(P1) La direction et le conseil de surveillance de Commerzbank AG ont formellement rejeté lundi une offre publique d'achat d'UniCredit S.p.A., arguant que la proposition sous-évalue le prêteur allemand de plus de 5 % et manque d'un plan stratégique crédible. La valeur de l'offre implicite de 34,56 € par action est inférieure au cours de clôture de Commerzbank de 36,48 € lors du dernier jour de bourse avant l'annonce.
(P2) « L'offre de rachat d'UniCredit n'offre pas de prime adéquate à nos actionnaires », a déclaré Bettina Orlopp, directrice générale de Commerzbank. « Ce qui est décrit comme une combinaison est en fait une proposition de restructuration qui aurait un impact massif sur notre modèle d'affaires éprouvé et rentable. »

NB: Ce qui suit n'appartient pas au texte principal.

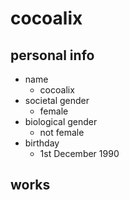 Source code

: # cocoalix

## personal info

- name
    - cocoalix
- societal gender
    - female
- biological gender
    - not female
- birthday
    - 1st December 1990

## works
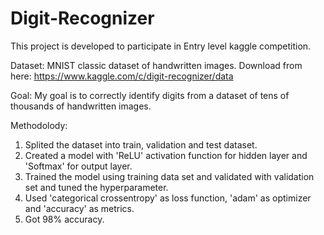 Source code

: # Digit-Recognizer
This project is developed to participate in Entry level kaggle competition.

Dataset: 
MNIST classic dataset of handwritten images.
Download from here: https://www.kaggle.com/c/digit-recognizer/data

Goal:
My goal is to correctly identify digits from a dataset of tens of thousands of handwritten images. 


Methodolody:
1. Splited the dataset into train, validation and test dataset.
3. Created a model with 'ReLU' activation function for hidden layer and 'Softmax' for output layer.
2. Trained the model using training data set and validated with validation set and tuned the hyperparameter.
3. Used 'categorical crossentropy' as loss function, 'adam' as optimizer and 'accuracy' as metrics.
4. Got 98% accuracy.
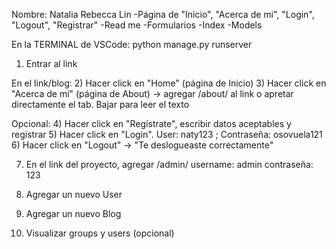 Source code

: Nombre: Natalia Rebecca Lin
-Página de "Inicio", "Acerca de mi", "Login", "Logout", "Registrar"
-Read me
-Formularios
-Index
-Models

En la TERMINAL de VSCode: python manage.py runserver
1) Entrar al link

En el link/blog:
2) Hacer click en "Home" (página de Inicio)
3) Hacer click en "Acerca de mí" (página de About) -> agregar /about/ al link o apretar directamente el tab. Bajar para leer el texto

Opcional:
4) Hacer click en "Regístrate", escribir datos aceptables y registrar
5) Hacer click en "Login". User: naty123 ; Contraseña: osovuela121
6) Hacer click en "Logout" -> "Te deslogueaste correctamente"

7) En el link del proyecto, agregar /admin/
username: admin
contraseña: 123
8) Agregar un nuevo User
9) Agregar un nuevo Blog

5) Visualizar groups y users (opcional)
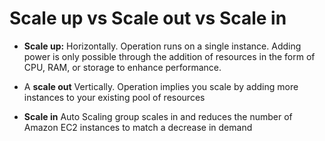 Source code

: # Scale up vs Scale out vs Scale in

- **Scale up:** Horizontally. Operation runs on a single instance. Adding power is only possible through the addition of resources in the form of CPU, RAM, or storage to enhance performance.

- A **scale out** Vertically. Operation implies you scale by adding more instances to your existing pool of resources

- **Scale in**
  Auto Scaling group scales in and reduces the number of Amazon EC2 instances to match a decrease in demand
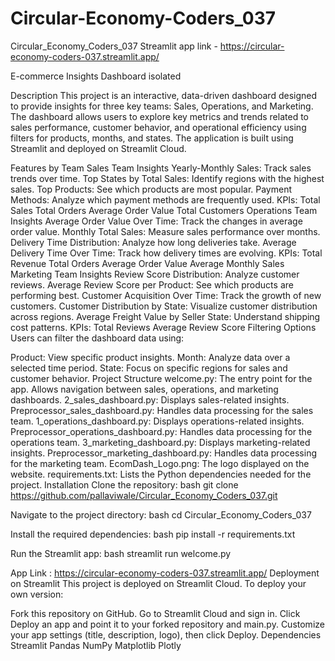 # Circular-Economy-Coders_037
Circular_Economy_Coders_037
Streamlit app link - https://circular-economy-coders-037.streamlit.app/

E-commerce Insights Dashboard
isolated

Description
This project is an interactive, data-driven dashboard designed to provide insights for three key teams: Sales, Operations, and Marketing. The dashboard allows users to explore key metrics and trends related to sales performance, customer behavior, and operational efficiency using filters for products, months, and states. The application is built using Streamlit and deployed on Streamlit Cloud.

Features by Team
Sales Team Insights
Yearly-Monthly Sales: Track sales trends over time.
Top States by Total Sales: Identify regions with the highest sales.
Top Products: See which products are most popular.
Payment Methods: Analyze which payment methods are frequently used.
KPIs:
Total Sales
Total Orders
Average Order Value
Total Customers
Operations Team Insights
Average Order Value Over Time: Track the changes in average order value.
Monthly Total Sales: Measure sales performance over months.
Delivery Time Distribution: Analyze how long deliveries take.
Average Delivery Time Over Time: Track how delivery times are evolving.
KPIs:
Total Revenue
Total Orders
Average Order Value
Average Monthly Sales
Marketing Team Insights
Review Score Distribution: Analyze customer reviews.
Average Review Score per Product: See which products are performing best.
Customer Acquisition Over Time: Track the growth of new customers.
Customer Distribution by State: Visualize customer distribution across regions.
Average Freight Value by Seller State: Understand shipping cost patterns.
KPIs:
Total Reviews
Average Review Score
Filtering Options
Users can filter the dashboard data using:

Product: View specific product insights.
Month: Analyze data over a selected time period.
State: Focus on specific regions for sales and customer behavior.
Project Structure
welcome.py: The entry point for the app. Allows navigation between sales, operations, and marketing dashboards.
2_sales_dashboard.py: Displays sales-related insights.
Preprocessor_sales_dashboard.py: Handles data processing for the sales team.
1_operations_dashboard.py: Displays operations-related insights.
Preprocessor_operations_dashboard.py: Handles data processing for the operations team.
3_marketing_dashboard.py: Displays marketing-related insights.
Preprocessor_marketing_dashboard.py: Handles data processing for the marketing team.
EcomDash_Logo.png: The logo displayed on the website.
requirements.txt: Lists the Python dependencies needed for the project.
Installation
Clone the repository: bash git clone https://github.com/pallaviwale/Circular_Economy_Coders_037.git

Navigate to the project directory: bash cd Circular_Economy_Coders_037

Install the required dependencies: bash pip install -r requirements.txt

Run the Streamlit app: bash streamlit run welcome.py

App Link : https://circular-economy-coders-037.streamlit.app/
Deployment on Streamlit
This project is deployed on Streamlit Cloud. To deploy your own version:

Fork this repository on GitHub.
Go to Streamlit Cloud and sign in.
Click Deploy an app and point it to your forked repository and main.py.
Customize your app settings (title, description, logo), then click Deploy.
Dependencies
Streamlit
Pandas
NumPy
Matplotlib
Plotly
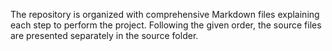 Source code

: The repository is organized with comprehensive Markdown files explaining each step to perform the project. Following the given order, the source files are presented separately in the source folder. 
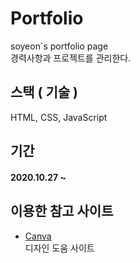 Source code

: # Portfolio

soyeon`s portfolio page   
경력사항과 프로젝트를 관리한다.     


## 스택 ( 기술 )
HTML, CSS, JavaScript  

## 기간
#### 2020.10.27 ~ 


## 이용한 참고 사이트 

- [Canva](https://www.canva.com/)   
디자인 도움 사이트  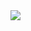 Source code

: <a href="https://portal.azure.com/?WT.mc_id=modops-0000-pierrer#create/Microsoft.Template/uri/https%3A%2F%2Fraw.githubusercontent.com%2Fpierreroman%2FLearnTVCSE%2Fmaster%2Fazuredeploy.json" target="_blank">
    <img src="http://azuredeploy.net/deploybutton.png"/>
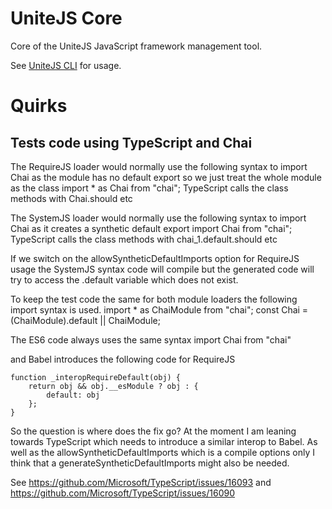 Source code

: # UniteJS Core
Core of the UniteJS JavaScript framework management tool.

See [UniteJS CLI](https://github.com/unitejs/cli#readme) for usage.





# Quirks
## Tests code using TypeScript and Chai
The RequireJS loader would normally use the following syntax to import Chai as the module has no default export so we just treat the whole module as the class
    import * as Chai from "chai";
TypeScript calls the class methods with Chai.should etc

The SystemJS loader would normally use the following syntax to import Chai as it creates a synthetic default export
    import Chai from "chai";
TypeScript calls the class methods with chai_1.default.should etc

If we switch on the allowSyntheticDefaultImports option for RequireJS usage the SystemJS syntax code will compile but the generated code will try to access the .default variable which does not exist.

To keep the test code the same for both module loaders the following import syntax is used.
    import * as ChaiModule from "chai";
    const Chai = (<any>ChaiModule).default || ChaiModule;

The ES6 code always uses the same syntax
    import Chai from "chai"

and Babel introduces the following code for RequireJS

    function _interopRequireDefault(obj) {
        return obj && obj.__esModule ? obj : {
            default: obj
        };
    }

So the question is where does the fix go? At the moment I am leaning towards TypeScript which needs to introduce a similar interop to Babel. As well as the allowSyntheticDefaultImports which is a compile options only I think that a generateSyntheticDefaultImports might also be needed.

See https://github.com/Microsoft/TypeScript/issues/16093
and https://github.com/Microsoft/TypeScript/issues/16090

(P3) La direction de la banque allemande a affirmé que le plan d'UniCredit sous-estime les pertes de revenus et surestime les synergies, que la banque italienne elle-même a qualifiées de « spéculatives ». En revanche, la stratégie autonome « Momentum 2030 » de Commerzbank vise un bénéfice net de 5,9 milliards d'euros sur 16,8 milliards d'euros de revenus d'ici 2030, avec un rendement net des capitaux propres tangibles de 21 %.
(P4) Le rejet intensifie la bataille pour le rachat, mettant la pression sur UniCredit pour qu'elle augmente son offre ou se retire. Avec le gouvernement allemand détenant une participation importante de 12 % et soutenant la trajectoire indépendante de Commerzbank, tout accord est confronté à des obstacles considérables. L'issue déterminera l'avenir de la deuxième plus grande banque privée d'Allemagne et pourrait déclencher une consolidation accrue du secteur bancaire européen.

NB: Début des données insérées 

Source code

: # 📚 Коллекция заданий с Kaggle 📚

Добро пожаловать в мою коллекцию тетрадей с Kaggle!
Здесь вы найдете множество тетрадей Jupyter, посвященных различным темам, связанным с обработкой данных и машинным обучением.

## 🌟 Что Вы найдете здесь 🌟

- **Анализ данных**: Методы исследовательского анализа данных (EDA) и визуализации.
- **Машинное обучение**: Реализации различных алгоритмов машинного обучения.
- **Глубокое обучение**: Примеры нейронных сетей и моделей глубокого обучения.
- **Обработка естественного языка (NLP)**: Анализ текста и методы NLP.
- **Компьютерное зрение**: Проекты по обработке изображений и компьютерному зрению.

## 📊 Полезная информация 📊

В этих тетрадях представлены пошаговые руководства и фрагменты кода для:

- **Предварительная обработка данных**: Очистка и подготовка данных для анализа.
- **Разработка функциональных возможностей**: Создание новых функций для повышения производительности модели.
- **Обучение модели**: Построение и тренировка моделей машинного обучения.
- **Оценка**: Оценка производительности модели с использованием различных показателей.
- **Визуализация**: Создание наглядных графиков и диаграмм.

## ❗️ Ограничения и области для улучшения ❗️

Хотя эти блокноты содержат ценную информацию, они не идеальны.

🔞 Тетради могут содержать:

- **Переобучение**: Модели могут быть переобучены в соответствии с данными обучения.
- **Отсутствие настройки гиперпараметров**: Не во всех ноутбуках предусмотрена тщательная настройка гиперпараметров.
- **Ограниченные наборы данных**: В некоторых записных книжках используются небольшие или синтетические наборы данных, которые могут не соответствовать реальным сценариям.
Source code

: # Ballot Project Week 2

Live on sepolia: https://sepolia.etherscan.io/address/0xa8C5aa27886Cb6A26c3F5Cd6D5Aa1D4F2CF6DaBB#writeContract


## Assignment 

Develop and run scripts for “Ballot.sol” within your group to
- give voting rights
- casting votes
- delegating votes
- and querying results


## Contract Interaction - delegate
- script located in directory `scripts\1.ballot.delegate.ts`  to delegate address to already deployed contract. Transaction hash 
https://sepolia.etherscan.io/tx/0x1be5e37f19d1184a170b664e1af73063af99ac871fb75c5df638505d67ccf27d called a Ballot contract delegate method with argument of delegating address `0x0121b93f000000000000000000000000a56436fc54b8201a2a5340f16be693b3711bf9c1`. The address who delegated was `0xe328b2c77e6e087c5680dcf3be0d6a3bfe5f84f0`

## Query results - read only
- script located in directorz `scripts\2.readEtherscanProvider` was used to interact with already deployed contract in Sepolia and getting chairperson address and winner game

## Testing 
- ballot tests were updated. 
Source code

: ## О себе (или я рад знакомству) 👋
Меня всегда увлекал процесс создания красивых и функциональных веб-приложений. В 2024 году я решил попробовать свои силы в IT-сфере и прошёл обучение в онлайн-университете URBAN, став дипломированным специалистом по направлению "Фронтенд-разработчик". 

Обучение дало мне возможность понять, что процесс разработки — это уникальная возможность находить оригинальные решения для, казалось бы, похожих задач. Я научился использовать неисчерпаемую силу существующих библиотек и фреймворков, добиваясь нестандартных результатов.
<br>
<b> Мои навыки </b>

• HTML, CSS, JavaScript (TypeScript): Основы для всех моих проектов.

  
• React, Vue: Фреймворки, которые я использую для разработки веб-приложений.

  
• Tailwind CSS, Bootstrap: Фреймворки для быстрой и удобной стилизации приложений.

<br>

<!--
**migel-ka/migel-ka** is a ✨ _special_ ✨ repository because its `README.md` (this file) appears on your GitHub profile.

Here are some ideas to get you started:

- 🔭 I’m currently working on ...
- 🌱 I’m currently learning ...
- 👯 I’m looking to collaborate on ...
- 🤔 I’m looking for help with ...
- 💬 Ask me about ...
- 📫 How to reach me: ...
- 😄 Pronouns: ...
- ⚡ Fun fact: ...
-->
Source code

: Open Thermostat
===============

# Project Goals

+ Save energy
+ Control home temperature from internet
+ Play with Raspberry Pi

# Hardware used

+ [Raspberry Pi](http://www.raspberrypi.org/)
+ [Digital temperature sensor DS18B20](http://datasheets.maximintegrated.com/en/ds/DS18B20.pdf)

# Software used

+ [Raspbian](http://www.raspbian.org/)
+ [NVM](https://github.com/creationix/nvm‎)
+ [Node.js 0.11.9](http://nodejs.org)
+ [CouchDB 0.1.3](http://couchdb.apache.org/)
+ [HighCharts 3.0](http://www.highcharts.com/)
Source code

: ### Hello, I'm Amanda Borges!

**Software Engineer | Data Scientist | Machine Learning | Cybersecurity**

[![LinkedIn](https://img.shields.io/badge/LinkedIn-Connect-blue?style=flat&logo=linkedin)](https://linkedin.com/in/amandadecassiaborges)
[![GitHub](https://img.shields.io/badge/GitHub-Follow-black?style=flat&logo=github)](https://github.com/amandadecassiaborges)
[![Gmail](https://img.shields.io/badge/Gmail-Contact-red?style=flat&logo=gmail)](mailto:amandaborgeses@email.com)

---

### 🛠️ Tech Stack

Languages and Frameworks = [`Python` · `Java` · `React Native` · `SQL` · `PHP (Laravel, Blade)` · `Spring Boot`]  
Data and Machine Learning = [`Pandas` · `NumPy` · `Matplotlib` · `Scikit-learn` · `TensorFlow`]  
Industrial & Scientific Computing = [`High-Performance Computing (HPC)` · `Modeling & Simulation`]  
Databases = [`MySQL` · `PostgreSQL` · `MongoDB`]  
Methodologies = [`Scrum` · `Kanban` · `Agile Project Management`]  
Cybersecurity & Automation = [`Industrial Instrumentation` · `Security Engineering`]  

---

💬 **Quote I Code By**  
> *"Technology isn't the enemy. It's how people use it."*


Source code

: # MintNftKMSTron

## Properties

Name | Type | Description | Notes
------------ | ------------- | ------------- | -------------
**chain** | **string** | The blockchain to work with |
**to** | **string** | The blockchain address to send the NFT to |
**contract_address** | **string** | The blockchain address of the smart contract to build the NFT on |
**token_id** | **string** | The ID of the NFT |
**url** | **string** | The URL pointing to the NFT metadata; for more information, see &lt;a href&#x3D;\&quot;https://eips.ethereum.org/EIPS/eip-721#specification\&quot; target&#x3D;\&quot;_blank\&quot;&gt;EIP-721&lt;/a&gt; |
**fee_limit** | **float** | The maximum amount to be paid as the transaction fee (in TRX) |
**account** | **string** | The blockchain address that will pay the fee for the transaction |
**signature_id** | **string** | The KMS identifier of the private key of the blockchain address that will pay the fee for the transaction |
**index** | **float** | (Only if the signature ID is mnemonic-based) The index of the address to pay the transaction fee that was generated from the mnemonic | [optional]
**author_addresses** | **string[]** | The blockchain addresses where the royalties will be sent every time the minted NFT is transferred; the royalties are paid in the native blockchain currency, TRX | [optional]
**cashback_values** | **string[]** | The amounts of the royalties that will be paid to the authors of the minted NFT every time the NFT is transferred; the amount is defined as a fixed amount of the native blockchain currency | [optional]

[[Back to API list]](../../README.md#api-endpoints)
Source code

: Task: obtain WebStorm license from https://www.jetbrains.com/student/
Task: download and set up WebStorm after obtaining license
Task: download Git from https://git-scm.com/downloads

Un regard plus approfondi sur les chiffres
Le rejet de Commerzbank reposait sur une critique financière détaillée. Le communiqué de la banque a souligné que ses actions se sont constamment négociées au-dessus de la valeur de l'offre implicite depuis l'annonce de l'offre. Les analystes de recherche indépendants ont fixé un objectif de prix médian pour les actions de Commerzbank à environ 41,50 €, suggérant que le marché voit une valeur nettement supérieure à ce qu'UniCredit propose.

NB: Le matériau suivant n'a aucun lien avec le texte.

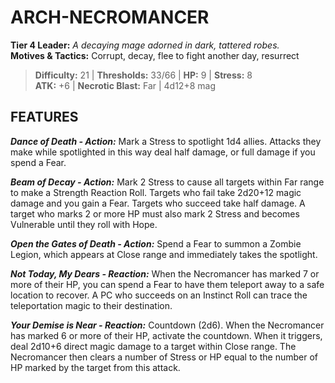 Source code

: # ARCH-NECROMANCER

**Tier 4 Leader:** *A decaying mage adorned in dark, tattered robes.*  
**Motives & Tactics:** Corrupt, decay, flee to fight another day, resurrect

> **Difficulty:** 21 | **Thresholds:** 33/66 | **HP:** 9 | **Stress:** 8  
> **ATK:** +6 | **Necrotic Blast:** Far | 4d12+8 mag  

## FEATURES

***Dance of Death - Action:*** Mark a Stress to spotlight 1d4 allies. Attacks they make while spotlighted in this way deal half damage, or full damage if you spend a Fear.

***Beam of Decay - Action:*** Mark 2 Stress to cause all targets within Far range to make a Strength Reaction Roll. Targets who fail take 2d20+12 magic damage and you gain a Fear. Targets who succeed take half damage. A target who marks 2 or more HP must also mark 2 Stress and becomes Vulnerable until they roll with Hope.

***Open the Gates of Death - Action:*** Spend a Fear to summon a Zombie Legion, which appears at Close range and immediately takes the spotlight.

***Not Today, My Dears - Reaction:*** When the Necromancer has marked 7 or more of their HP, you can spend a Fear to have them teleport away to a safe location to recover. A PC who succeeds on an Instinct Roll can trace the teleportation magic to their destination.

***Your Demise is Near - Reaction:*** Countdown (2d6). When the Necromancer has marked 6 or more of their HP, activate the countdown. When it triggers, deal 2d10+6 direct magic damage to a target within Close range. The Necromancer then clears a number of Stress or HP equal to the number of HP marked by the target from this attack.
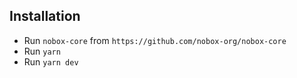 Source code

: ## Installation
- Run `nobox-core` from `https://github.com/nobox-org/nobox-core`
- Run `yarn`
- Run `yarn dev`
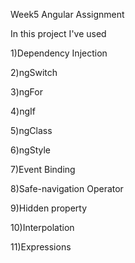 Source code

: Week5 Angular Assignment

In this project I've used

1)Dependency Injection

2)ngSwitch

3)ngFor

4)ngIf

5)ngClass

6)ngStyle

7)Event Binding

8)Safe-navigation Operator

9)Hidden property

10)Interpolation

11)Expressions
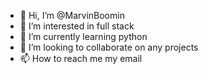 - 👋 Hi, I’m @MarvinBoomin
- 👀 I’m interested in full stack
- 🌱 I’m currently learning python
- 💞️ I’m looking to collaborate on any projects
- 📫 How to reach me my email

<!---
MarvinBoomin/MarvinBoomin is a ✨ special ✨ repository because its `README.md` (this file) appears on your GitHub profile.
You can click the Preview link to take a look at your changes.
--->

La direction de la banque a également exprimé son inquiétude quant à la structure et au calendrier de l'offre. L'opération d'échange d'actions, avec une date de règlement pouvant aller jusqu'à juillet 2027, introduit une incertitude considérable pour les actionnaires. Commerzbank prévoit de contrer cela en reversant environ la moitié de sa capitalisation boursière actuelle aux actionnaires par le biais de dividendes et de rachat d'actions d'ici 2030, y compris un dividende record proposé de 1,10 € par action pour l'exercice 2025.
La position de l'Allemagne et la suite des événements
La poursuite d'UniCredit est compliquée par la position du gouvernement allemand en tant qu'actionnaire majeur, un héritage de la crise financière de 2008. Berlin a indiqué son soutien à la stratégie autonome de Commerzbank, ajoutant une dimension politique aux négociations financières. La direction de Commerzbank a averti que le plan d'UniCredit visant à réduire le réseau international nuirait à sa capacité à servir l'économie allemande axée sur l'exportation.
Pendant ce temps, UniCredit a consolidé sa position, s'assurant l'accès à près de 30 % des actions de Commerzbank et utilisant des instruments financiers pour porter son influence en termes de droits de vote à près de 39 %. Ce positionnement stratégique la maintient juste en dessous du seuil de 30 % qui déclencherait une offre obligatoire plus coûteuse, lui donnant un levier dans toute négociation future. La prochaine étape revient à UniCredit, qui doit maintenant décider si elle souhaite améliorer son offre ou abandonner son projet pour le prêteur allemand.
Cet article est à titre informatif uniquement et ne constitue pas un conseil en investissement.